On Friday 28 September, 33 GCSE and A level music students, including Ethan and myself, got the opportunity to attend a concert performed by the Halle orchestra and guests at the Bridgewater Hall in Manchester.
The aim of the concert was to hear a live performance of a range of pieces that we study and analyse during the GCSE and A level music course.
We left school led by Miss Downing, Miss Britton and Mrs Dickson to catch the metro in to Manchester.
After a long queue at the ticket machine we all managed to board the tram and were looking forward to the afternoon's entertainment.
Once we had arrived in Manchester we were surprised to learn that lunch at McDonalds was part of the plan and we joined a number of other schools in the queue who had also had the same idea.
Once inside the Bridgewater Hall, we realised how impressive the venue was and were interested to find out that it had been specifically built to provide the best possible acoustics when listening to live music.
We decided to test this out ourselves with a few rounds of impromptu applause as the sound man, caretaker and stage hand/chair mover appeared on stage.
The concert opened with a Renaissance work by Susato which featured the brass section stood around the auditorium, accompanied by a field drum; an impressive opening to the concert that set us off along a musical timeline detailing the development of the orchestra.
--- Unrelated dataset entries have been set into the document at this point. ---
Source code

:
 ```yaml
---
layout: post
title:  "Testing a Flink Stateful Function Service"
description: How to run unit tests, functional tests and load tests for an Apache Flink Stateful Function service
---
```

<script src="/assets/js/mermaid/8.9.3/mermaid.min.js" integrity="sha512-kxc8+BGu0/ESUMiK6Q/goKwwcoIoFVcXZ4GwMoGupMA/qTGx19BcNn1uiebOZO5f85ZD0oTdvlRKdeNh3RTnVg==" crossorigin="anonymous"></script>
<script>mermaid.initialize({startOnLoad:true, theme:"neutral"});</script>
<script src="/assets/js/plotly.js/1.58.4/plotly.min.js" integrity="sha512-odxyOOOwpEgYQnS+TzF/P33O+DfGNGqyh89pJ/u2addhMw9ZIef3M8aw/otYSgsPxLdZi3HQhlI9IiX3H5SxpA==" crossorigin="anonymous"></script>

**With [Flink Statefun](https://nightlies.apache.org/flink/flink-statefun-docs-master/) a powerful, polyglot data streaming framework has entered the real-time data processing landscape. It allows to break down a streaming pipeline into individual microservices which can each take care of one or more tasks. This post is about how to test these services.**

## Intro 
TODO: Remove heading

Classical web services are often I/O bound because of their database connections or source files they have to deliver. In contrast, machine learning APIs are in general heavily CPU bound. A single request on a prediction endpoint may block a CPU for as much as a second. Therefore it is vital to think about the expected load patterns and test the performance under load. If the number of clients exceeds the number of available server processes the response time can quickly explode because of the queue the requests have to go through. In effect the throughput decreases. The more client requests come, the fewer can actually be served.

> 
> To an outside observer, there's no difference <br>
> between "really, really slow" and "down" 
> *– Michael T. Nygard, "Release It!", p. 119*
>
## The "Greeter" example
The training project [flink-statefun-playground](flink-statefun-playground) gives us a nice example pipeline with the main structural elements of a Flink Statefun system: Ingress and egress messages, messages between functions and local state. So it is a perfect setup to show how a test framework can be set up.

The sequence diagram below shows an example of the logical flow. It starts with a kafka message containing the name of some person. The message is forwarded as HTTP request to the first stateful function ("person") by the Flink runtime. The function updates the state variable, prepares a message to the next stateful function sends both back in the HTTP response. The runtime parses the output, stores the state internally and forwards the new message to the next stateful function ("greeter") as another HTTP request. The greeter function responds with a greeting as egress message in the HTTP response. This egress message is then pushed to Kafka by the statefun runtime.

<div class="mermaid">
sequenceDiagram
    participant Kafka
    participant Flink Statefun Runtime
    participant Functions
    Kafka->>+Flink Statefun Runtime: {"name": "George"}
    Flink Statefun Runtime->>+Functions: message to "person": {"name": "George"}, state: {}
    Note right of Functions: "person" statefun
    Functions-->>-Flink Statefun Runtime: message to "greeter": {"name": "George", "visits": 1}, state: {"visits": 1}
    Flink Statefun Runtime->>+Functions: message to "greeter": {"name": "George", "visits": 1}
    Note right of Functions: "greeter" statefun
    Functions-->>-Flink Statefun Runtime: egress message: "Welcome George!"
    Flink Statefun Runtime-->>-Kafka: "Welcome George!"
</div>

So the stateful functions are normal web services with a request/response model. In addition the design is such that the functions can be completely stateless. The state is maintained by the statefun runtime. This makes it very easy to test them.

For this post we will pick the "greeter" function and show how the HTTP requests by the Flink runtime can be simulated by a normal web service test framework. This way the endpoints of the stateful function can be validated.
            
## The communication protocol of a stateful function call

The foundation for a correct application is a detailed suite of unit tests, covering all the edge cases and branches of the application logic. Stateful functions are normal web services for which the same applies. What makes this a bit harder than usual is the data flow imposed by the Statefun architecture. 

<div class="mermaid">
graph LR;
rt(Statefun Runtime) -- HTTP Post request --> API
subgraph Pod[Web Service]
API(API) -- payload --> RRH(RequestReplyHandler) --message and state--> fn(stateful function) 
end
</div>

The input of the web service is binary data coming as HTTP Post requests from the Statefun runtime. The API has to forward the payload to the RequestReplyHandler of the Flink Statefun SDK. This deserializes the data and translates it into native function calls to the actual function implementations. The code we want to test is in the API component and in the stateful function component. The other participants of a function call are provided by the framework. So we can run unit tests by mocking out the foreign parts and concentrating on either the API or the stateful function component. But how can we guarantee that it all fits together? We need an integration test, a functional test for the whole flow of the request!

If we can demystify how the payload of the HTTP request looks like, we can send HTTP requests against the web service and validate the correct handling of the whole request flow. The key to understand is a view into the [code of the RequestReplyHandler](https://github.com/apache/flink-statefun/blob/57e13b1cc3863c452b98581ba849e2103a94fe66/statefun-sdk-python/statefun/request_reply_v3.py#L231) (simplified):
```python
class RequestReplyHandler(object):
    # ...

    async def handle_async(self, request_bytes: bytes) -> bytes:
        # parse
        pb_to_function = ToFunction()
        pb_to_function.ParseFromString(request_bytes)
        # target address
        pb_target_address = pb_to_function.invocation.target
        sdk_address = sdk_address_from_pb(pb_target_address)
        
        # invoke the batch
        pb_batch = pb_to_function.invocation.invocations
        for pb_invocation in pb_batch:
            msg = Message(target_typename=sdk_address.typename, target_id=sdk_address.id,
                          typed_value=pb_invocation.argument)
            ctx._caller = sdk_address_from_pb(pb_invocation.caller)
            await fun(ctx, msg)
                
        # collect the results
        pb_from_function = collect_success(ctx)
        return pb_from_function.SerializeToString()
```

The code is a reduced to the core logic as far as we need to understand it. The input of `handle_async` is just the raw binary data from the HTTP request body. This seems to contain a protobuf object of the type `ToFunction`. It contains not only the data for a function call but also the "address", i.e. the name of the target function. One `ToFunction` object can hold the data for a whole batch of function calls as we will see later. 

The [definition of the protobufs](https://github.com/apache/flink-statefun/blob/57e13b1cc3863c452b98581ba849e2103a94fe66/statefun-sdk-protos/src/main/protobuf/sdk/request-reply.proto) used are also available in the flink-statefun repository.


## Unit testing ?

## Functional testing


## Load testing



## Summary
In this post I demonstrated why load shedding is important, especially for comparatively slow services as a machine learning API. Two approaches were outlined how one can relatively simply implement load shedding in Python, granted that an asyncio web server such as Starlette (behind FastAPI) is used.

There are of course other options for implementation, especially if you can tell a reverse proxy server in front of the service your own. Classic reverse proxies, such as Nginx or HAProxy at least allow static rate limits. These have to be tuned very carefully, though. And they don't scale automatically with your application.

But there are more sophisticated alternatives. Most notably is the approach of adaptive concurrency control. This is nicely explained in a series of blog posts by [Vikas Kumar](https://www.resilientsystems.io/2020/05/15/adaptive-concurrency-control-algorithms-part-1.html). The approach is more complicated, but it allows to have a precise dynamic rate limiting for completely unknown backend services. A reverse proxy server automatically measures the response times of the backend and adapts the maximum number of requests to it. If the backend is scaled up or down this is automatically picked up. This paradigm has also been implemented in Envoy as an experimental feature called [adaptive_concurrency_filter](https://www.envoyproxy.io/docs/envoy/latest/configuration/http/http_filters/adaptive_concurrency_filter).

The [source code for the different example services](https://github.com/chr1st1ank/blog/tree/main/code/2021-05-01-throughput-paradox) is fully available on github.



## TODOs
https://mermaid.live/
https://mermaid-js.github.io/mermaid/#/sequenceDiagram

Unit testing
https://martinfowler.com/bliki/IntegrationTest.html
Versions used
The concert continued with Bach's Brandenburg concerto featuring the harpsichord and then moved on to Haydn, Mendlessohn, Berlioz, and Stravinsky where the orchestra grew in size and more unusual instruments were added. We all particularly enjoyed the March to the Scaffold by Berlioz after the compere told us it was inspired by his obsession for his ex-wife, actress Harriet Smithson.
Berlioz had become her stalker after their separation and ended up murdering her leading to his execution at the scaffold. Apparently it was all an opium induced dream.
The concert ended with a rousing rendition of music from Pirates of the Caribbean by Klaus Badelt.
It was interesting to be told that many of the best known film themes borrow significant ideas from music written by the great classical composers of the past including parts of John Williams' iconic score for Star Wars and Hans Zimmer's Gladiator.
We would like to thank Miss Downing, Miss Britton and Mrs Dickson for organising the day and were pleased to see the Bridgewater Hall sold out with an audience of students all studying and sharing in our passion for music.
Presented in assembly by Jay Broadhurst and Ethan Daniel.